[ASSIGNED TASK] Of the lines in the data below, write out exactly those from the one holding "Gefühle der Anspannung/Aufregung" through the one holding "変位分布$u(x)$が求めら", both included.

[Items from a data source]
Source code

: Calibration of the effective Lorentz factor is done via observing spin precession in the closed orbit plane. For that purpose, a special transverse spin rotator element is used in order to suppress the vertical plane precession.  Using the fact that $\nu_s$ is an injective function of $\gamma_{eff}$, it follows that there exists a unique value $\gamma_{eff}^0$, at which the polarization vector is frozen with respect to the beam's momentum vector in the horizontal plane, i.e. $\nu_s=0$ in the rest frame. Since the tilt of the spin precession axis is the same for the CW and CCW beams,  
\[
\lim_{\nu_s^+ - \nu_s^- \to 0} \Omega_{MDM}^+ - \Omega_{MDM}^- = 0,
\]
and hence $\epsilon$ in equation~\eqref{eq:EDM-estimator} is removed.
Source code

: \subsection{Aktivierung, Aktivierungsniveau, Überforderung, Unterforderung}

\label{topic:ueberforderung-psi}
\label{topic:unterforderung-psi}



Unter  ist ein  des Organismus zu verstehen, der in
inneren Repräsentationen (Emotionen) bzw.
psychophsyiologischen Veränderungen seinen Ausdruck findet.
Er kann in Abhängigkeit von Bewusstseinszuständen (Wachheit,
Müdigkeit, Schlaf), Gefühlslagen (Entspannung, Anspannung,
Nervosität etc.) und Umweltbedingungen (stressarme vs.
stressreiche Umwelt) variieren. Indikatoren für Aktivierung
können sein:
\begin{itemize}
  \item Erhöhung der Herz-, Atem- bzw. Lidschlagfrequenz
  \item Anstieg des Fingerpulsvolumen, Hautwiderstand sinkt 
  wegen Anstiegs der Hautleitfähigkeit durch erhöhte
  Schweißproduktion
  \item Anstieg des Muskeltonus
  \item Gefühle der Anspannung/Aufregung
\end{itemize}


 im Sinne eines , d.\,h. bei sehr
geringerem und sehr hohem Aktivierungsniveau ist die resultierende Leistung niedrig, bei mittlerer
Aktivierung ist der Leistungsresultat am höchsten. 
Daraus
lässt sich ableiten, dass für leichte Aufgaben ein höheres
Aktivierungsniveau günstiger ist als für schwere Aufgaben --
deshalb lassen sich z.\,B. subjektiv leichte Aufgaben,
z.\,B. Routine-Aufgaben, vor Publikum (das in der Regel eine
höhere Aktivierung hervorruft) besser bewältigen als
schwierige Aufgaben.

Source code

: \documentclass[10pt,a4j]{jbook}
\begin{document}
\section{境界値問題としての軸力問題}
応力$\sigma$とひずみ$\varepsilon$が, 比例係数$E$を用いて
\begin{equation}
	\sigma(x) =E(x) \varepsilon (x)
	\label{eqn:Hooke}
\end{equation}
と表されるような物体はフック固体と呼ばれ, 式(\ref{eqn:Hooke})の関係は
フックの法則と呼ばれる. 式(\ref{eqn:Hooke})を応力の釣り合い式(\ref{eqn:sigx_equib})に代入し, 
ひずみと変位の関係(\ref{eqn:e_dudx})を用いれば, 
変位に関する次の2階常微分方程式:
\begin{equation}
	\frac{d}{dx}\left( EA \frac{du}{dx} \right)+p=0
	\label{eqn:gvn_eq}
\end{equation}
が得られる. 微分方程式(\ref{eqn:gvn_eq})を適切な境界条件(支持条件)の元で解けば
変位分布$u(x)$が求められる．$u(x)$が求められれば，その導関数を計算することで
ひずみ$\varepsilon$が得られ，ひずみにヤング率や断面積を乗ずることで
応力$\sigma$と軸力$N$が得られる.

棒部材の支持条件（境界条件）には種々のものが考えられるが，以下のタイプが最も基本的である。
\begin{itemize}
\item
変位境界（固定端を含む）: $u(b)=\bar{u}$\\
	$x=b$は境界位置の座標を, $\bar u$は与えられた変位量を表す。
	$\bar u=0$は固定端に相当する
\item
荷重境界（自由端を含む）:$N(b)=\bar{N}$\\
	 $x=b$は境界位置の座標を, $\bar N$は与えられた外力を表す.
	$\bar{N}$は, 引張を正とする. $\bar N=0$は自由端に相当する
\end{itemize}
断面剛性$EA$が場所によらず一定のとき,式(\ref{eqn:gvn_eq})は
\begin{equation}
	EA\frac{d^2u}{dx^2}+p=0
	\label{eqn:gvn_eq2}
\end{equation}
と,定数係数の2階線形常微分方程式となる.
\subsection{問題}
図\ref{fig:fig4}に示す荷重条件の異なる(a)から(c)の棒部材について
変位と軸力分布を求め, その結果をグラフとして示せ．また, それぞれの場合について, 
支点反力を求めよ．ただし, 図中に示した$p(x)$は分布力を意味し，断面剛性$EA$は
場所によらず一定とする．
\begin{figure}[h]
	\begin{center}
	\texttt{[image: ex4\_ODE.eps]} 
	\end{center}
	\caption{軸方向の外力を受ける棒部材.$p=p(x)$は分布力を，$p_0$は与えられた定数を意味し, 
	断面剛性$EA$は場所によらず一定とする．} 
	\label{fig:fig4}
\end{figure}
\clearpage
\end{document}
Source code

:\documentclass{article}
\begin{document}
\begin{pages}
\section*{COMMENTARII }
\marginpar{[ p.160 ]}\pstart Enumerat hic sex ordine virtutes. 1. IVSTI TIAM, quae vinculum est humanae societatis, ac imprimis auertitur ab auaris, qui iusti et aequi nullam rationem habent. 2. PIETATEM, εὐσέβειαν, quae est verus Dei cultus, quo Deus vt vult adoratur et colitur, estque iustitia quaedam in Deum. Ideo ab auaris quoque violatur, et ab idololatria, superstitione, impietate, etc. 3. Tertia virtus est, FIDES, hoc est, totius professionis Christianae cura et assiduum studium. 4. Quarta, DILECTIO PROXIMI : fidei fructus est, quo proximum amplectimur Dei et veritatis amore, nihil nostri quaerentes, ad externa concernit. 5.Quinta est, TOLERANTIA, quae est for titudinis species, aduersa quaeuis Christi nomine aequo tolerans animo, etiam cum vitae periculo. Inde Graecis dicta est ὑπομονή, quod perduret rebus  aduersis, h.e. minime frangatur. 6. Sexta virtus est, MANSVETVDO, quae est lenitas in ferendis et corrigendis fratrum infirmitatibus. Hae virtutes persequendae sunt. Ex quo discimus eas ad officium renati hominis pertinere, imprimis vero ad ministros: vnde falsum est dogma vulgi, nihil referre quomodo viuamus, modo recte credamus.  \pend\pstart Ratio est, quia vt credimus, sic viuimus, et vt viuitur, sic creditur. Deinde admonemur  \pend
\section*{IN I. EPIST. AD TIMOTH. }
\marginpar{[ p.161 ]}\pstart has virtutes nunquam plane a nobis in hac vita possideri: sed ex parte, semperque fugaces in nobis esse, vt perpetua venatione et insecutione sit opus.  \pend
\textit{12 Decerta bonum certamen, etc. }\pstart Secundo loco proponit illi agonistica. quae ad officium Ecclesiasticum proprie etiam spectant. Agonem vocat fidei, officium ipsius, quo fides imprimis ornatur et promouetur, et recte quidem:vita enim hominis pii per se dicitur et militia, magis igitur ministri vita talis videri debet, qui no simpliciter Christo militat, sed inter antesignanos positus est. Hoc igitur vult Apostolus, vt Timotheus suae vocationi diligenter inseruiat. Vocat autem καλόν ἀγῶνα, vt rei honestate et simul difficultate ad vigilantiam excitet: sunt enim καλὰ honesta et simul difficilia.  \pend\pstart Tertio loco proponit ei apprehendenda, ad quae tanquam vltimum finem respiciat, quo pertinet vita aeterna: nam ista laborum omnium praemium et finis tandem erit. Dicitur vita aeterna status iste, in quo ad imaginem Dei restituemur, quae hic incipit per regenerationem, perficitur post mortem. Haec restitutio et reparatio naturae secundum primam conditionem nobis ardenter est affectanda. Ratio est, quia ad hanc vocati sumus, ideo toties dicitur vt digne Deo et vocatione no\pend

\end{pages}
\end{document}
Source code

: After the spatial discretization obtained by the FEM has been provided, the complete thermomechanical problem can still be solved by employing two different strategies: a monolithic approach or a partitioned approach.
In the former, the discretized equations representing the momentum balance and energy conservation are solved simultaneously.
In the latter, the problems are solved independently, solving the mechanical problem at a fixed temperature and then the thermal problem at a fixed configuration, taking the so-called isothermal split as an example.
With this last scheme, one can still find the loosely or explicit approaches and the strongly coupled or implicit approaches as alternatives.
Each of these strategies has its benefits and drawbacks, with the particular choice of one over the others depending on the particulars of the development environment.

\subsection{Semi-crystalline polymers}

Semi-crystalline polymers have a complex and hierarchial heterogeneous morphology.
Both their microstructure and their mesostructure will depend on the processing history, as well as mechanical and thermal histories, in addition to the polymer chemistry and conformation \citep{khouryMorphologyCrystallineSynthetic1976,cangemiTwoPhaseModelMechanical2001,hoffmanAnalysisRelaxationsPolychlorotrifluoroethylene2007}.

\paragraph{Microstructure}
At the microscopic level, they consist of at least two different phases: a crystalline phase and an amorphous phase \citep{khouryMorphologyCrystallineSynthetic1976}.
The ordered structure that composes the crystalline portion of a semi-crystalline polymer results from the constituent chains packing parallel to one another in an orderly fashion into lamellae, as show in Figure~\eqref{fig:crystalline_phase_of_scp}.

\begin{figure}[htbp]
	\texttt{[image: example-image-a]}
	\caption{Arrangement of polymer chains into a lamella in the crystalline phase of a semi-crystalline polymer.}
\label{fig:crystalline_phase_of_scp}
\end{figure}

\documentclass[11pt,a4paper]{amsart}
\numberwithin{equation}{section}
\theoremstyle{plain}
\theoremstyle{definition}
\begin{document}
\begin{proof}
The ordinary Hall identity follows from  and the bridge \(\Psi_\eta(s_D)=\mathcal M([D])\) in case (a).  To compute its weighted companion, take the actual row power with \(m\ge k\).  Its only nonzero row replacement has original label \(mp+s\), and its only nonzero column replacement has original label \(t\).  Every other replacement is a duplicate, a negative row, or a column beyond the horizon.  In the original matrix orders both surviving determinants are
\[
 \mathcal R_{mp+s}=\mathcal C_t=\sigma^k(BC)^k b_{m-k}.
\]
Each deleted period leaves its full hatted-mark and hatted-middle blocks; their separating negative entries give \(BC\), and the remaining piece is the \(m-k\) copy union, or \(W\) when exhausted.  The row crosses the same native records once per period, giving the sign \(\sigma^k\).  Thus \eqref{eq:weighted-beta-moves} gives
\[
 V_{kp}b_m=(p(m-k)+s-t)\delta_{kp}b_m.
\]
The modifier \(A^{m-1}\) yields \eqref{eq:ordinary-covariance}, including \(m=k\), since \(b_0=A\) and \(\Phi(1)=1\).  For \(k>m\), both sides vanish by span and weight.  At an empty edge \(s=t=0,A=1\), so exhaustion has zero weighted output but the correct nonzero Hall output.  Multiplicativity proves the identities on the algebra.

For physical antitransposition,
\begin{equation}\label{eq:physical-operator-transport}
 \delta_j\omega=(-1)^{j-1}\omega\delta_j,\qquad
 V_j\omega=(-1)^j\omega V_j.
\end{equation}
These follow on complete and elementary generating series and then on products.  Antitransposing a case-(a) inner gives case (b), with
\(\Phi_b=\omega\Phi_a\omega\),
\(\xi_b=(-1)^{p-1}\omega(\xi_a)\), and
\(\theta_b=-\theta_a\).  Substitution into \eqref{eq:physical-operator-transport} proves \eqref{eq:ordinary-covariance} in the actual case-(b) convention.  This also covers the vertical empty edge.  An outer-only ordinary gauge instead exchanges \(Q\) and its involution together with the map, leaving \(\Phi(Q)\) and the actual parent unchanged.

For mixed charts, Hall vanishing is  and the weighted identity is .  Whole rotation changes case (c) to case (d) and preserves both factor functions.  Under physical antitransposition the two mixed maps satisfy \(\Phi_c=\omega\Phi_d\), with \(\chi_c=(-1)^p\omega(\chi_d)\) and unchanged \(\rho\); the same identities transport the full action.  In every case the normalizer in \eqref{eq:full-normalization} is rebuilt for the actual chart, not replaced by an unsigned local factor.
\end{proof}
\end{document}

[ANSWER SPACE]
  \item Gefühle der Anspannung/Aufregung
\end{itemize}


 im Sinne eines , d.\,h. bei sehr
geringerem und sehr hohem Aktivierungsniveau ist die resultierende Leistung niedrig, bei mittlerer
Aktivierung ist der Leistungsresultat am höchsten. 
Daraus
lässt sich ableiten, dass für leichte Aufgaben ein höheres
Aktivierungsniveau günstiger ist als für schwere Aufgaben --
deshalb lassen sich z.\,B. subjektiv leichte Aufgaben,
z.\,B. Routine-Aufgaben, vor Publikum (das in der Regel eine
höhere Aktivierung hervorruft) besser bewältigen als
schwierige Aufgaben.

Source code

: \documentclass[10pt,a4j]{jbook}
\begin{document}
\section{境界値問題としての軸力問題}
応力$\sigma$とひずみ$\varepsilon$が, 比例係数$E$を用いて
\begin{equation}
	\sigma(x) =E(x) \varepsilon (x)
	\label{eqn:Hooke}
\end{equation}
と表されるような物体はフック固体と呼ばれ, 式(\ref{eqn:Hooke})の関係は
フックの法則と呼ばれる. 式(\ref{eqn:Hooke})を応力の釣り合い式(\ref{eqn:sigx_equib})に代入し, 
ひずみと変位の関係(\ref{eqn:e_dudx})を用いれば, 
変位に関する次の2階常微分方程式:
\begin{equation}
	\frac{d}{dx}\left( EA \frac{du}{dx} \right)+p=0
	\label{eqn:gvn_eq}
\end{equation}
が得られる. 微分方程式(\ref{eqn:gvn_eq})を適切な境界条件(支持条件)の元で解けば
変位分布$u(x)$が求められる．$u(x)$が求められれば，その導関数を計算することで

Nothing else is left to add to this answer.